Friday, April 02, 2010
Greenberg: Thoughts on Screen
Noah Baumbach is a filmmaker who repeats. I loved The Squid and the Whale and became obsessed with it a few months ago (as I tend to with certain films when I'm writing), and decided that it's basically a perfect movie, even the shots where you see 2000s cars in the '80s setting go into making it great, but that's another discussion. So anyway, I was very eagerly anticipating this new film from Baumbach even though it looked stylistically, and tonally, completely different than anything Baumbach has done, either in his first two 90s post-collegiate intellectual ennui films (Kicking & Screaming, Mr. Jealousy), his two harsh familial drama, rebound, mid-00s films (The Squid and the Whale, Margot at the Wedding) or his co-writing work with Wes Anderson (The Life Aquatic with Steve Zissou, Fantastic Mr. Fox). From the trailer I was worried it seemed to contain none of the visual style Baumbach had started with The Squid and the Whale and refined with Margot at the Wedding, but even more than that I was worried by Baumbach's sudden fondness for my most hated "filmmaker," Joe Swanberg, who I will summarize for those unfamiliar as the Uwe Boll of no-budget cinema. Not only had Baumbach produced Swanberg's latest nopus (does that work?), he'd cast one of Swanberg's mainstays Greta Gerwig in a central role. I liked Gerwig in her small role in The House of the Devil, but her connection to Swanberg still soured me on her as a performer. From the trailer the film also seemed like it might be slipping into the Nancy Meyers territory of films about wealthy people with made up problems.

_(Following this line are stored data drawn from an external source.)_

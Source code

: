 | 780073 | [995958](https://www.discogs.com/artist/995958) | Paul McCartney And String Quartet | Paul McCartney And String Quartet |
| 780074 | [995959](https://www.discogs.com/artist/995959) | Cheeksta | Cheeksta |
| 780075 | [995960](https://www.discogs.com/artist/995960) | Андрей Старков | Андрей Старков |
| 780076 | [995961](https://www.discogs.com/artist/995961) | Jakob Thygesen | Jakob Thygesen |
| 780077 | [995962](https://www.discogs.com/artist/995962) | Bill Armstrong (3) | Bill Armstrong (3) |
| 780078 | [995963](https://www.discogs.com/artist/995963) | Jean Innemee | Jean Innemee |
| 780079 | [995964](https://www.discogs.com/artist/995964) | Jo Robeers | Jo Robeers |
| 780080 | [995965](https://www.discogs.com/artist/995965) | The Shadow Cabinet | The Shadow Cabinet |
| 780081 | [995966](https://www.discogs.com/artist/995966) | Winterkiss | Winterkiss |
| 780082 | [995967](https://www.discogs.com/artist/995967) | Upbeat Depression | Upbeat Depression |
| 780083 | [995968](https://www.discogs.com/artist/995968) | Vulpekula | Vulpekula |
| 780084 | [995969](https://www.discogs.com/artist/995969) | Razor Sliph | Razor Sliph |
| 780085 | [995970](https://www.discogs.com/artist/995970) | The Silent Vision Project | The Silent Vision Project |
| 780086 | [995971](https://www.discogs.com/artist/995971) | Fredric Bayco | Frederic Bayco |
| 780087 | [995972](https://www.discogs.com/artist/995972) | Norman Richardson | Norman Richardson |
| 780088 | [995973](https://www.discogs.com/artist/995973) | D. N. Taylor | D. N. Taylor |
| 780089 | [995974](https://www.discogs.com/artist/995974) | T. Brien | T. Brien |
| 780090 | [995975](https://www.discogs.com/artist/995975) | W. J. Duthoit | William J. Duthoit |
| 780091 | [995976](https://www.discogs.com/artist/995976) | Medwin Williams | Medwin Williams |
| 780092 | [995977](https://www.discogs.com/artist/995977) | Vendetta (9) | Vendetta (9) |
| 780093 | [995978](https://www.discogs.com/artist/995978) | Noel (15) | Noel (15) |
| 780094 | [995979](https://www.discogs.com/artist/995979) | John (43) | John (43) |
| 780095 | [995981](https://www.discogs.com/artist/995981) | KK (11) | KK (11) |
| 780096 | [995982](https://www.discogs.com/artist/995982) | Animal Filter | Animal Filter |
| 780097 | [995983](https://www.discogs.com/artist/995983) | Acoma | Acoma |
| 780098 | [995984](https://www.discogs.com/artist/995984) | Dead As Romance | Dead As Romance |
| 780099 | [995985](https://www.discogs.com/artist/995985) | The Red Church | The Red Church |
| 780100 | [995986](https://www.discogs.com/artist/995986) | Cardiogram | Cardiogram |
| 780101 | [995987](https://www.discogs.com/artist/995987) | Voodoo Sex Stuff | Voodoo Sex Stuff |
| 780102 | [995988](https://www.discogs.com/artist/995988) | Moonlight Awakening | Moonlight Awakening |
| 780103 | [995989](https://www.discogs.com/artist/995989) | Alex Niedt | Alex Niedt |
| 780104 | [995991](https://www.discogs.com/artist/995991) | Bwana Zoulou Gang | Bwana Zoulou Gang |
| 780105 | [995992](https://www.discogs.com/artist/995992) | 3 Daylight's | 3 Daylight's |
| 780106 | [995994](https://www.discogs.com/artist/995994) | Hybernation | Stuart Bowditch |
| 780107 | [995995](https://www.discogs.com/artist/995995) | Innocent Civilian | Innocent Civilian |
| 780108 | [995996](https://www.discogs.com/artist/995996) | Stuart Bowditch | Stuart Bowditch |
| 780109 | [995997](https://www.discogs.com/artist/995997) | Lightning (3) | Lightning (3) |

Having now actually seen the film (twice) and not just guessing based on advertising, I can say quite happily that none of those concerns come to pass. The film is different in many ways than Baumbach's previous films but it's also a logical evolution. Visually, it has a very striking resemblance to 1970s American cinema, like that of Robert Altman, Hal Ashby, Sidney Lumet, and Peter Yates. Even more so than in Margot at the Wedding (where Baumbach first worked with Greenberg cinematographer Harris Savides), this film visually evokes a long passed period in mainstream American cinema. A period where even in the hokiest of studio genre pictures like Capricorn One, you'd find a competently shot film that has respect for the widescreen frame and knew how to use it to good effect. And unlike so many filmmakers working in a superficially similar milieu who evoke those names of the 1970s American auteurs, Baumbach's film evokes it in content, as well as form. From the frames, to the lighting, down to the way the film is processed, everything visual is rooted in an organic, utterly natural ideology. The same goes for the music from LCD Soundsystem's James Murphy, which sounds reminiscent of solo Paul McCartney or the Leonard Cohen songs in McCabe & Mrs. Miller, and the structure of the story, which is rooted in character and moments and diverting expectations. Baumbach is also able to resist the temptation so many filmmakers who chase that look and feeling fall into, to remove your characters story from the present and its technology and politics and pop culture. Baumbach embraces the time in which the film was made and doesn't shy away from referring to the world in a way that most people do every day.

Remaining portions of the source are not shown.